Casey Reas: The exhibition’s first room sets the stage for the rest. This room could be in any encyclopedic art museum: Josef Albers, Anni Albers, Max Bill, Sol LeWitt! The selection of works by Vera Molnar are the bridge from mid-20th-century art to the 21st-century works in this show.

I agree with you entirely, the nomenclature around “digital” and “generative” is confusing within the field and it’s entirely opaque to the general public.

However, I saw the public in the show during the opening weekend and I saw people really engaging with the work, from kids to seniors. So, we have the gap between the work, and the vibrance of the experience with the work, and the language around it. 

Installation view showing Sofia Crespo and Anna Ridler, 83 Seeds from a Vanishing Mountain (left) and Monica Rizzoli, four works from Fragments of an Infinite Field (right). Courtesy of Toledo Museum of Art

Sofia Crespo: I’m not sure any work on its own “clarifies” what generative art is. What it does, together with the other pieces in “Infinite Images”, is highlight how diverse generative practices actually are.

There are code-based systems, works where AI is used, more procedural or rule-based approaches, and pieces that sit somewhere in between. For me, that diversity is the message that generative art is not a single tool, but a spectrum of practices.

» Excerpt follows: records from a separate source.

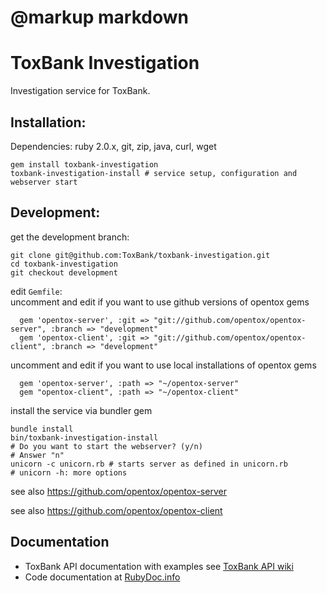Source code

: # @markup markdown
ToxBank Investigation
=====================
Investigation service for ToxBank. 

Installation:
-------------
  Dependencies: ruby 2.0.x, git, zip, java, curl, wget

    gem install toxbank-investigation
    toxbank-investigation-install # service setup, configuration and webserver start

Development:
------------

  get the development branch:

    git clone git@github.com:ToxBank/toxbank-investigation.git  
    cd toxbank-investigation
    git checkout development


  edit `Gemfile`:  
  uncomment and edit if you want to use github versions of opentox gems

      gem 'opentox-server', :git => "git://github.com/opentox/opentox-server", :branch => "development"
      gem 'opentox-client', :git => "git://github.com/opentox/opentox-client", :branch => "development"

  uncomment and edit if you want to use local installations of opentox gems

      gem 'opentox-server', :path => "~/opentox-server"
      gem "opentox-client", :path => "~/opentox-client"

  install the service via bundler gem 

    bundle install
    bin/toxbank-investigation-install
    # Do you want to start the webserver? (y/n)
    # Answer "n" 
    unicorn -c unicorn.rb # starts server as defined in unicorn.rb
    # unicorn -h: more options


see also https://github.com/opentox/opentox-server

see also https://github.com/opentox/opentox-client

Documentation
-------------
* ToxBank API documentation with examples see [ToxBank API wiki](http://api.toxbank.net/index.php/Investigation)
* Code documentation at [RubyDoc.info](http://rubydoc.info/github/ToxBank/toxbank-investigation/development/frames)
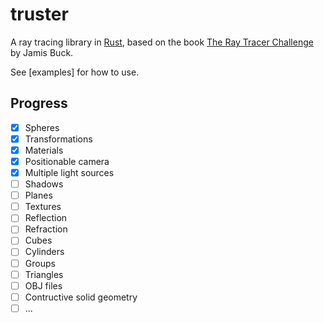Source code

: # truster

A ray tracing library in [Rust](https://rust-lang.org), based on the book [The Ray Tracer Challenge](https://pragprog.com/titles/jbtracer/the-ray-tracer-challenge/) by Jamis Buck.

See [examples] for how to use.

## Progress

- [x] Spheres
- [x] Transformations
- [x] Materials
- [x] Positionable camera
- [x] Multiple light sources
- [ ] Shadows
- [ ] Planes
- [ ] Textures
- [ ] Reflection
- [ ] Refraction
- [ ] Cubes
- [ ] Cylinders
- [ ] Groups
- [ ] Triangles
- [ ] OBJ files
- [ ] Contructive solid geometry
- [ ] ...
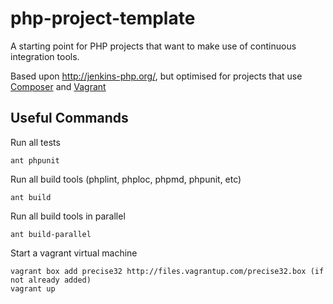 php-project-template
====================
A starting point for PHP projects that want to make use of continuous integration tools.

Based upon http://jenkins-php.org/, but optimised for projects that use [Composer](https://github.com/composer/composer) and [Vagrant](https://github.com/mitchellh/vagrant)


## Useful Commands ##
Run all tests

    ant phpunit

Run all build tools (phplint, phploc, phpmd, phpunit, etc)

    ant build
    
Run all build tools in parallel

    ant build-parallel
    
Start a vagrant virtual machine

    vagrant box add precise32 http://files.vagrantup.com/precise32.box (if not already added)
    vagrant up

Anna Ridler: I absolutely agree with Sofia. One of the things that is interesting is that “generative” is a word that can hold so many different types of works and practises and is more expansive than what might typically be assumed (something that has been really brought out in the exhibition). It also has lots of associations and connotations outside of the art world, which also I think get brought in whenever you try to truly unpick what it might mean.

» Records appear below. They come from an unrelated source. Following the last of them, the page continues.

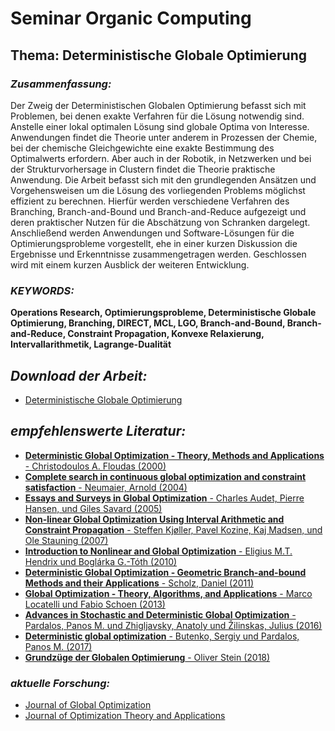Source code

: # Seminar Organic Computing

## **Thema: Deterministische Globale Optimierung**
### *Zusammenfassung:*
Der Zweig der Deterministischen Globalen Optimierung befasst
sich mit Problemen, bei denen exakte Verfahren für die Lösung notwendig sind. Anstelle einer lokal optimalen Lösung sind globale
Optima von Interesse. Anwendungen findet die Theorie unter anderem in Prozessen der Chemie, bei der chemische Gleichgewichte
eine exakte Bestimmung des Optimalwerts erfordern. Aber auch in
der Robotik, in Netzwerken und bei der Strukturvorhersage in Clustern findet die Theorie praktische Anwendung. Die Arbeit befasst
sich mit den grundlegenden Ansätzen und Vorgehensweisen um
die Lösung des vorliegenden Problems möglichst effizient zu berechnen. Hierfür werden verschiedene Verfahren des Branching,
Branch-and-Bound und Branch-and-Reduce aufgezeigt und deren
praktischer Nutzen für die Abschätzung von Schranken dargelegt.
Anschließend werden Anwendungen und Software-Lösungen für
die Optimierungsprobleme vorgestellt, ehe in einer kurzen Diskussion die Ergebnisse und Erkenntnisse zusammengetragen werden.
Geschlossen wird mit einem kurzen Ausblick der weiteren Entwicklung.

### *KEYWORDS:*
**Operations Research, Optimierungsprobleme, Deterministische Globale Optimierung, Branching, DIRECT, MCL, LGO, Branch-and-Bound, Branch-and-Reduce, Constraint Propagation, Konvexe Relaxierung, Intervallarithmetik, Lagrange-Dualität**

## *Download der Arbeit:*
- [Deterministische Globale Optimierung](https://github.com/timdafler/Organic_Computing_Seminar/blob/main/Deterministische_Globale_Optimierung.pdf)

## *empfehlenswerte Literatur:*
- [**Deterministic Global Optimization - Theory, Methods and Applications** - Christodoulos A. Floudas (2000)](https://www.doi.org/10.1007/978-1-4757-4949-6)
- [**Complete search in continuous global optimization and constraint satisfaction** - Neumaier, Arnold (2004)](https://www.doi.org/10.1017/cbo9780511569975.004)
- [**Essays and Surveys in Global Optimization** - Charles Audet, Pierre Hansen, und Giles Savard (2005)](https://www.doi.org/10.1007/b135610)
- [**Non-linear Global Optimization Using Interval Arithmetic and Constraint Propagation** - Steffen Kjøller, Pavel Kozine, Kaj Madsen, und Ole Stauning (2007)](https://www.doi.org/10.1007/978-0-387-36721-7_3)
- [**Introduction to Nonlinear and Global Optimization** - Eligius M.T. Hendrix und Boglárka G.-Tóth (2010)](https://www.doi.org/10.1007/978-0-387-88670-1)
- [**Deterministic Global Optimization - Geometric Branch-and-bound Methods and their Applications** - Scholz, Daniel (2011)](https://www.doi.org/10.1007/978-1-4614-1951-8)
- [**Global Optimization - Theory, Algorithms, and Applications** - Marco Locatelli und Fabio Schoen (2013)](https://www.doi.org/10.1137/1.9781611972672)
- [**Advances in Stochastic and Deterministic Global Optimization** - Pardalos, Panos M. und Zhigljavsky, Anatoly und Žilinskas, Julius (2016)](https://www.doi.org/10.1007/978-3-319-29975-4)
- [**Deterministic global optimization** - Butenko, Sergiy und Pardalos, Panos M. (2017)](https://www.doi.org/10.1137/1.9781611974683.ch13)
- [**Grundzüge der Globalen Optimierung** - Oliver Stein (2018)](https://www.doi.org/10.1007/978-3-662-55360-2)

### *aktuelle Forschung:*
- [Journal of Global Optimization](https://www.springer.com/journal/10898)
- [Journal of Optimization Theory and Applications](https://www.springer.com/journal/10957/)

Sam Spratt: I can’t say I see it as an issue in need of clarifying but I am not a purist so it’s not my wall to defend. People can and will call this whatever they want regardless of the exhibition — what is or is not generative art, is or is not AI, is or is not digital. Dominion is learning the nuances to name the difference; but that demands curiosity and the exhibition invites curiosity. It is filled with human contributions to a pretty stretched definition of generative art to a purist, but is segmented in such a way as to create dividing lines within that, whether you best access it in print, on screen, in interactive code, immersive instal or, in my case, a room full of people and their stories [The Masks of Luci, 2025 and Masquerade, 2025]

Installation view showing a 𝘘𝘘𝘓 Generation Station by Tyler Hobbs which invites visitors to explore the 𝘘𝘘𝘓 algorithm while taking on the role of parametric artist. Through this interactive experience, participants witness first-hand how small adjustments to the parameters can produce surprising results. Courtesy of Toledo Museum of Art

What this exhibition does — what Julia’s curation allows — is to stretch the word “generative”. I won’t pretend that there isn’t a more technical definition to traditional generative art snapshotted in time, one that my contribution exists almost entirely outside, but I find the act of stretching its meaning to be pretty generative of her: iteration, mutation, emergence from the compounded efforts of humans all trying to wield or translate rules/principles/design/code/math/the god molecule. 

LJ: How important was it to you that every work in “Infinite Images” is made by an artist or artists creating a generative system?

JK: One of the constraints that I had for the exhibition is that every work, every series in this show is created by the artists building their own generative system. Whether that is an algorithmic system or a neural network that they've trained on images or data that they've collected.

The way that I define generative art is that the artist creates a system that they design and then work with. And there is automation embedded in this process, but there's also intent and creativity and craft in the process of building out the parameters, the set of constraints, the conceptual framework that generates the work. [Then there is] randomness. When you're building a more compact algorithmic program it's the kind of work that a Vera Molnar would have done.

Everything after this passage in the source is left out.